Physical Considerations
When QR codes are printed rather than displayed on screens, additional techniques come into play:
- Holographic overlays create visual effects that don't photograph well, making scans of copies appear distorted.
- UV-reactive inks add a verification layer invisible to cameras but visible under blacklight.
- Secure substrates like those used in currency make physical reproduction difficult and expensive.
These physical measures complement the cryptographic ones. Together, they create QR codes that are hard to copy digitally and hard to reproduce physically.
Where This Matters
| Use Case | Problem Solved |
|---|---|
| Event tickets | Stop screenshot sharing and scalper fraud |
| Coupons and promotions | Ensure single-use per customer |
| Access control | Building entry, secure areas, equipment |
| Identity verification | Prove presence at a specific time and place |
| Supply chain | Authenticate products, prevent counterfeiting |
| Payments | Time-limited payment requests that can't be replayed |
The Tradeoffs
Nothing is free. Cryptographic QR codes come with constraints:
- Clock synchronization — Time-based codes require reasonably accurate clocks on both the generator and verifier. A few seconds of drift is usually tolerable; minutes of drift breaks the system.

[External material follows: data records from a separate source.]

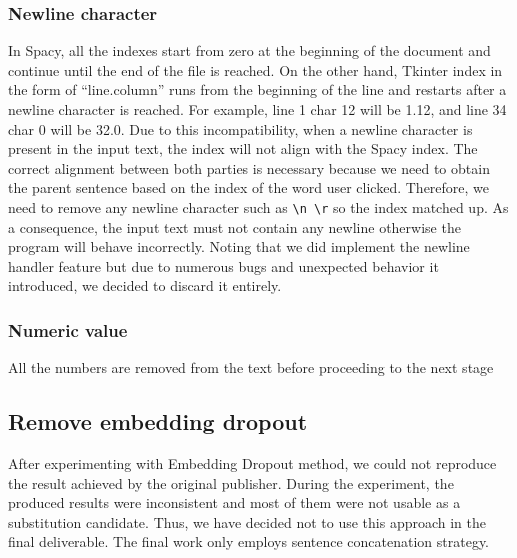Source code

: \documentclass[12pt,oneside,openright,a4paper]{cpe-english-project}
\begin{document}
\subsubsection{Newline character}
In Spacy, all the indexes start from zero at the beginning of the document and continue until the end of the file is reached. On the other hand, Tkinter index in the form of “line.column” runs from the beginning of the line and restarts after a newline character is reached. For example, line 1 char 12 will be 1.12, and line 34 char 0 will be 32.0. Due to this incompatibility, when a newline character is present in the input text, the index will not align with the Spacy index. The correct alignment between both parties is necessary because we need to obtain the parent sentence based on the index of the word user clicked. Therefore, we need to remove any newline character such as \verb/\n \r/ so the index matched up. As a consequence, the input text must not contain any newline otherwise the program will behave incorrectly.
Noting that we did implement the newline handler feature but due to numerous bugs and unexpected behavior it introduced, we decided to discard it entirely.
\subsubsection{Numeric value}
All the numbers are removed from the text before proceeding to the next stage

\subsection{Remove embedding dropout}
After experimenting with Embedding Dropout method, we could not reproduce the result achieved by the original publisher. During the experiment, the produced results were inconsistent and most of them were not usable as a substitution candidate. Thus, we have decided not to use this approach in the final deliverable. The final work only employs sentence concatenation strategy.
\end{document}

- Online verification — One-time use codes require the verifier to check (and update) a central record of consumed nonces. Offline verification is possible but requires more complex state synchronization.
- QR capacity — Digital signatures add bytes. A typical Ed25519 signature is 64 bytes, plus the payload itself. This limits how much additional data you can encode.
- Complexity — Static QR codes are simple to generate and verify. Cryptographic codes require key management, secure signing infrastructure, and verification systems.
For many use cases, the added security justifies the added complexity. For others, a static QR is perfectly adequate.
Conclusion
The demos above show what's possible when you combine QR codes with cryptographic signatures and time-based tokens. A screenshot becomes worthless after 10 seconds. A shared code can only be claimed once.
These aren't theoretical concepts—they're production-ready techniques used in digital tickets, payment systems, and access control around the world. The question isn't whether they work, but whether your use case needs them.